The contingent of Japanese Maritime Self-Defense Forces planning on conducting joint naval maneuvers with the USS Carl Vinson strike group as it transits towards the Korean Peninsula reflect a growing Japanese military chafing within its constitutional limits of pure self-defense.
The four helicopter carriers Japan is sending will conduct a series of helicopter landings and other military drills as the strike group travels near Japanese waters. Japanese leaders have struggled with the delicate political situation regarding their military, which is on paper not even a military at all, but an extension of their national police force.
The restrictions placed on Japan stem from their constitution written just after the conclusion of World War Two, where the Japanese nation embraced pacifism and swore off the use of military force forever.

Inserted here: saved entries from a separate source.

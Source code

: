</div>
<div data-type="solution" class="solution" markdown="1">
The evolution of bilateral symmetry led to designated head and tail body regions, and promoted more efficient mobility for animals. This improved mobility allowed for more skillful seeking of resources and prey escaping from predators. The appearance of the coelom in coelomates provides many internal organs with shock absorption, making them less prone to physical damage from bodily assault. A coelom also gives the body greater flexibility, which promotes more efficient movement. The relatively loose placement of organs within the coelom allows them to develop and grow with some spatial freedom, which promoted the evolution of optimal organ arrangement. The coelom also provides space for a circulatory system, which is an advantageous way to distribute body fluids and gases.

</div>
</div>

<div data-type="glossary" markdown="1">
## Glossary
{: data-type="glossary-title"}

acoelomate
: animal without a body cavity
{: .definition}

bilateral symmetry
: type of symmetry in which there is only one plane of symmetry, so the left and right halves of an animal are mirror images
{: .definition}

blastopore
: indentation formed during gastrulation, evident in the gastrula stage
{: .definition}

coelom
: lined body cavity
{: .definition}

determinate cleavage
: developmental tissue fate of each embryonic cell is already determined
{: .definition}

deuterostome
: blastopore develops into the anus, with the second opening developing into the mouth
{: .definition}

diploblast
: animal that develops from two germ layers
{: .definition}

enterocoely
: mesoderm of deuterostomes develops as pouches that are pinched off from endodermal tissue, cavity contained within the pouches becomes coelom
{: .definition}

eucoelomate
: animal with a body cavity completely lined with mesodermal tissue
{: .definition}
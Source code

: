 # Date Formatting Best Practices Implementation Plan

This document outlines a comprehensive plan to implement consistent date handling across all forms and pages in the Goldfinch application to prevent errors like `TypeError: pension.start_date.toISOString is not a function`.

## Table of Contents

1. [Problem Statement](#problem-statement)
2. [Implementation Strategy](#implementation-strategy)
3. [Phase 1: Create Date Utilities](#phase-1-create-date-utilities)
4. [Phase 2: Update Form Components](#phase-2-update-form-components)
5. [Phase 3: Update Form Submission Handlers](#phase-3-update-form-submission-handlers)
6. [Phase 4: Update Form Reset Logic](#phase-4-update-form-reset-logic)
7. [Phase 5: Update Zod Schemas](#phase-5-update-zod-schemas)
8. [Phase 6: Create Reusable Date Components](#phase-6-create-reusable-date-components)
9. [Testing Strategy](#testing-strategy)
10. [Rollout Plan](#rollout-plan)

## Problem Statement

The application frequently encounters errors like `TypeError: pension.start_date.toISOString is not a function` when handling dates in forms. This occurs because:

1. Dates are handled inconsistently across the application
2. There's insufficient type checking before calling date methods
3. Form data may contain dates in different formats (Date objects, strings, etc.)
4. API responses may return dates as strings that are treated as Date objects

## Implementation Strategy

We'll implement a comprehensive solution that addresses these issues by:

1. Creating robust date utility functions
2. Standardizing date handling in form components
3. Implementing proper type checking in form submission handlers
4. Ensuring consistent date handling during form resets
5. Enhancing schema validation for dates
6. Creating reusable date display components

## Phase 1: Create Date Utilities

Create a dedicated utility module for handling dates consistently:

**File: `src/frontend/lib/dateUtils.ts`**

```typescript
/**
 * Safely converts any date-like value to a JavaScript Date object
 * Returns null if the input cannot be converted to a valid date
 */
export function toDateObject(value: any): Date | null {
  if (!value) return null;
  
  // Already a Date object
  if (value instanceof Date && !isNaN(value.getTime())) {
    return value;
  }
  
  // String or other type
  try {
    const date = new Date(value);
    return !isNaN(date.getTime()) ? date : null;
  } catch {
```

But rapidly changing regional threats posed by China and North Korea have forced the issue back into public debate. Many Japanese politicians, in particular the more conservative ones aligning with Prime Minister Shinzo Abe’s LDP party, seek to rewrite that portion of their constitution to allow for a military with the authority to conduct offensive operations, a topic long taboo in post-war Japan. They argue that an economic powerhouse such as Japan should have a commensurate military able to project that power and protect its interests if other allies like the United States cannot, or will not.
But observers of the Japan Self-Defense Forces will notice that in many ways, that vision of a powerful Japanese military capable of flexing considerable military muscle is already here, just carefully concealed.
Many experts have said the Japanese military could go toe-to-toe with anyone, right now. It’s navy is rated among the top 5 in the world. The restriction on exclusively offensive weapons and units has allowed them to focus on developing other, more flexible systems, like submarines.
The four helicopter carriers Japan maintains could, with a few adjustments, potentially support future use for vertical take-off and landing aircraft such as the F-35B. Japan is set to receive 42 F-35A variants from U.S. manufacturers, with more heavy investments in their air power coming in the near future.
Coinciding with recent amphibious landing exercises conducted jointly with the U.S. Navy, the Japanese are growing a maritime infantry force comparable to the U.S. Marine Corps, likely in light of ongoing threats and territorial disputes between Japan and China on a number of islands in the East China Sea.
Japan is also well suited to develop nuclear weapons, should it decide to do so. It possesses the infrastructure and technical capacity to quickly build a nuclear weapon; from start to finish would take six months. Numerous political conditions exist that make that scenario highly unlikely, but it did not stop former Vice President Joe Biden from threatening China with the prospect of a nuclear-armed Japan before.